# OmniSafe's Navigation Benchmark for Model-based Algorithms

The OmniSafe Navigation Benchmark for model-based algorithms evaluates the effectiveness of OmniSafe's model-based algorithms across two different environments from the [Safety-Gymnasium](https://github.com/PKU-Alignment/safety-gymnasium) task suite.
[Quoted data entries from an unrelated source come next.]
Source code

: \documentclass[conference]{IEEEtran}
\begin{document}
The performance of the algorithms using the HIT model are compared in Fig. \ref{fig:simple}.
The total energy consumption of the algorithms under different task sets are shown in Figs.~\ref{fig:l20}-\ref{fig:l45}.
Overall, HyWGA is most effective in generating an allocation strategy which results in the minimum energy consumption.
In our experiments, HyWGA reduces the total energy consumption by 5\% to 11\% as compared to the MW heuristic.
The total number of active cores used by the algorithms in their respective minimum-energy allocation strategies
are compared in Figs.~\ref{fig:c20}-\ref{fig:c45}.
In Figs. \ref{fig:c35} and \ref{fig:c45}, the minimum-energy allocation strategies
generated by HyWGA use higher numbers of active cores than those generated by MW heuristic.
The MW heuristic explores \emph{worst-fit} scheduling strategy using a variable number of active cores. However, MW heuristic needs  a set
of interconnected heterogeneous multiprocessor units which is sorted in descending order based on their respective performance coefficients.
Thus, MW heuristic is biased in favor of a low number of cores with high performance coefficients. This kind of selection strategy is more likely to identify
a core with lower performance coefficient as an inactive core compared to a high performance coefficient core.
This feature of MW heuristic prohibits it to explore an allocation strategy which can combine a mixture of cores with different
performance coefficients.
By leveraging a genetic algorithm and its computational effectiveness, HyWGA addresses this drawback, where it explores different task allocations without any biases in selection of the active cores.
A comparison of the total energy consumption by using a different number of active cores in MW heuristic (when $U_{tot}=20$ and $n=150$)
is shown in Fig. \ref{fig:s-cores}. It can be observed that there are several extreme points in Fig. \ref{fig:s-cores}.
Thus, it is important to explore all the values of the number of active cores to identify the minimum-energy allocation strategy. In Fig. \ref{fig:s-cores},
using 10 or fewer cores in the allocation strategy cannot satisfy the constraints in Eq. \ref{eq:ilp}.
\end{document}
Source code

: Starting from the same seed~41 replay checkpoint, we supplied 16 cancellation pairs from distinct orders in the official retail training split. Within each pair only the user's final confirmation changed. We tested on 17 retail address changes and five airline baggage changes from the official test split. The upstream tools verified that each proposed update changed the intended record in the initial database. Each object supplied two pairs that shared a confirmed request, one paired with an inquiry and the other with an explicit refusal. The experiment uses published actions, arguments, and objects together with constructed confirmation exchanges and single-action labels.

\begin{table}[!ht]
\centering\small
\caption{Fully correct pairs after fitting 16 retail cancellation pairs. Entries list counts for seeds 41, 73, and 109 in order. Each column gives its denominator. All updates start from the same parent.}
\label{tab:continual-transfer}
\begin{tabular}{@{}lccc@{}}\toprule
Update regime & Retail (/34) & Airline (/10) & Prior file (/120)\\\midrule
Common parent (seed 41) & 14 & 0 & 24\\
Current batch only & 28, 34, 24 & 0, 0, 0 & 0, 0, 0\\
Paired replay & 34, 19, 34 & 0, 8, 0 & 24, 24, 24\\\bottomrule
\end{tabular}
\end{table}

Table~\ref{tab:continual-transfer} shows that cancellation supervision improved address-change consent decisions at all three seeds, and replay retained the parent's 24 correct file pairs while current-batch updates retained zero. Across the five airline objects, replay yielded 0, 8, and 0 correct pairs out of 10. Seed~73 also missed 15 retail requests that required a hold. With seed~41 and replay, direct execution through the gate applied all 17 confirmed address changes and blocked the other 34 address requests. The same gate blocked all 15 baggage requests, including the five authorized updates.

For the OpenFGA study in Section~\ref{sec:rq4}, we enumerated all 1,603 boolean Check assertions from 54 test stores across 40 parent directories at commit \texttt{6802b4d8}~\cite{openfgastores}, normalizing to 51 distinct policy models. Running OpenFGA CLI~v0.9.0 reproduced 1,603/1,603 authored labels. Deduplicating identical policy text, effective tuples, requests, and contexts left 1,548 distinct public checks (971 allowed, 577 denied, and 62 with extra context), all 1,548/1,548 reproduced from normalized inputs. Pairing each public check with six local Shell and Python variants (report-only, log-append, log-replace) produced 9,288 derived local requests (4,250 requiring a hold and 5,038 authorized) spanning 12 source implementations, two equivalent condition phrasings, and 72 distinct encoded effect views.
For each supported algorithm and environment, we offer the following:

- Default hyperparameters used for the benchmark and scripts that enable result replication.
- Graphs and raw data that can be utilized for research purposes.
- Detailed logs obtained during training.
- Suggestions and hints on fine-tuning the algorithm for achieving optimal results.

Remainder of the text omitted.